Under the Stock Option and Share Rights Plan -- 1996 ("1996 Plan"),
automatic share rights are made available to directors who are not employees of
Homestake. For each year that the 1996 Plan is in effect, on the eighth
business day after Homestake's annual earnings for the preceding year are
released, each non-employee director on that date is granted share rights
entitling him or her to receive shares of Homestake common stock for no
consideration on the date he or she ceases to serve as a director. The number
of shares covered by each annual share right grant is calculated by dividing 10
percent of the compensation received for services as a director of Homestake
for the preceding calendar year by the average fair market value of one share
of Homestake common stock for the third through the seventh business days
following release of Homestake's earnings for the preceding calendar year.
Share rights are cancelled if an individual ceases to serve as a director
within three years from the date of grant, other than by reason of death,
disability, retirement at mandatory retirement age for directors, or
termination within one year following a change of control as defined in the
1996 Plan. For 1996, a total of 2,791 share rights were granted under the 1996
Plan. No director was credited with more than 279 share rights for 1996.

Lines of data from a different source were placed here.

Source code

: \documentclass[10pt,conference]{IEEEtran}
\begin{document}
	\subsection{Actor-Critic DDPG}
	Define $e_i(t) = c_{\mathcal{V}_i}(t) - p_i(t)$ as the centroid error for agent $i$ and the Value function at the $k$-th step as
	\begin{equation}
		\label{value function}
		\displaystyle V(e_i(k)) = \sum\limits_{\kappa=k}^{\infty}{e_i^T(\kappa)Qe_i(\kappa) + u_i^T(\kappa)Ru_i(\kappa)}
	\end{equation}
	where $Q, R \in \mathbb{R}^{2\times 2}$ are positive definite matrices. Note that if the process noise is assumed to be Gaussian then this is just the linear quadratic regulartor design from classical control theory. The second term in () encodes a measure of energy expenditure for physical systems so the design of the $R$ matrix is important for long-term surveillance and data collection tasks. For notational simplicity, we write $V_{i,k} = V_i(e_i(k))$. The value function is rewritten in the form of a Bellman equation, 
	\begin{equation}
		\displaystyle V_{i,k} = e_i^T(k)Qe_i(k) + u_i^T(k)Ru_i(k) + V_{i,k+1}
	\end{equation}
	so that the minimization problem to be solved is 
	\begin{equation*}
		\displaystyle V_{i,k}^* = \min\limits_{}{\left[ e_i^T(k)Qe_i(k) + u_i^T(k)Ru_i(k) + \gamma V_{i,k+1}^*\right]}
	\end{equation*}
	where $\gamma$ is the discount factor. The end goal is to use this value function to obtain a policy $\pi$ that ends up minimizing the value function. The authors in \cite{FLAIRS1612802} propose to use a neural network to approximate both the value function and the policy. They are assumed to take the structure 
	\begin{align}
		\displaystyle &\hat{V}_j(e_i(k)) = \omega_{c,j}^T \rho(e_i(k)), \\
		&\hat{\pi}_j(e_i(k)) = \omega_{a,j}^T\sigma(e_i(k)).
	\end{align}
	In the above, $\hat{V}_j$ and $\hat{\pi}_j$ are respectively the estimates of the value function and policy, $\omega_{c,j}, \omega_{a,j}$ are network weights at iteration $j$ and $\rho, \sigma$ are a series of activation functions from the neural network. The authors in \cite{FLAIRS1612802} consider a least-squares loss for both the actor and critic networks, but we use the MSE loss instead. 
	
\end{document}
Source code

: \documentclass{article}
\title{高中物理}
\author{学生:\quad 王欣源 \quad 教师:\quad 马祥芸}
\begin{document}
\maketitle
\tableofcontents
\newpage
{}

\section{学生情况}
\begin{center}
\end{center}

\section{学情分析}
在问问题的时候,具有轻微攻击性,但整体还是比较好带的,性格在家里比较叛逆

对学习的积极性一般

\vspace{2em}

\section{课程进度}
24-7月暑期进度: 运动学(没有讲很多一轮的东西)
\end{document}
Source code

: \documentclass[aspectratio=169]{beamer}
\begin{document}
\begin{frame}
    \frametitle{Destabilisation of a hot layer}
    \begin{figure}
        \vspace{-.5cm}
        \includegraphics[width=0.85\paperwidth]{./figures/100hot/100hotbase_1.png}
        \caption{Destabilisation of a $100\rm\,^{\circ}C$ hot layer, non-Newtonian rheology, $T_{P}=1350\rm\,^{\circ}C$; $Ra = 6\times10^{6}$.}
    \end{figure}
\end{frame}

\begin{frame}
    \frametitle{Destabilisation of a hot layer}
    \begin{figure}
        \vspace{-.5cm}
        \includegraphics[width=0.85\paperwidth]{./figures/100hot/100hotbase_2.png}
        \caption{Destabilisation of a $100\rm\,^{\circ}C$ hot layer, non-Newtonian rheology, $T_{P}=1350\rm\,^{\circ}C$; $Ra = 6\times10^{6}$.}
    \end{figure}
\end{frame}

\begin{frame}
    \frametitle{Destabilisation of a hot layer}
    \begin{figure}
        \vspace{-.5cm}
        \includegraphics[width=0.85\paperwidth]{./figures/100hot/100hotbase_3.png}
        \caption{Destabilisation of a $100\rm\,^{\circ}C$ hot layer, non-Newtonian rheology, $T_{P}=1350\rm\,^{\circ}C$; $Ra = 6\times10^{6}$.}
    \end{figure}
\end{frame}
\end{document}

During 1996, Prime Resources Group Inc. ("Prime"), 50.6% owned by the
Company, paid directors who were not employees of the Company or its
subsidiaries an annual retainer of C$10,000 per year and C$750 for each meeting
of the Board or any committee which they attended. Beginning in August 1996,
Prime paid directors who were employees of the Company or its subsidiaries
C$750 for each meeting of the Board they attended. Effective January 1, 1997,
the fee for meetings attended in person increased to C$1,000, but remains at
C$750 for telephone meetings. M. Norman Anderson, a non-employee director of
the Company and Prime, received C$17,500 in directors fees from Prime for 1996.
7
<PAGE> 8
In 1996, M. Norman Anderson provided special consulting services to the
Company with respect to various mining matters. For 1996, the Company paid Mr.
Anderson $12,000 for such services.
In May 1996, upon Harry M. Conger's retirement as Chief Executive
Officer of the Company, Homestake entered into a consulting agreement with Mr.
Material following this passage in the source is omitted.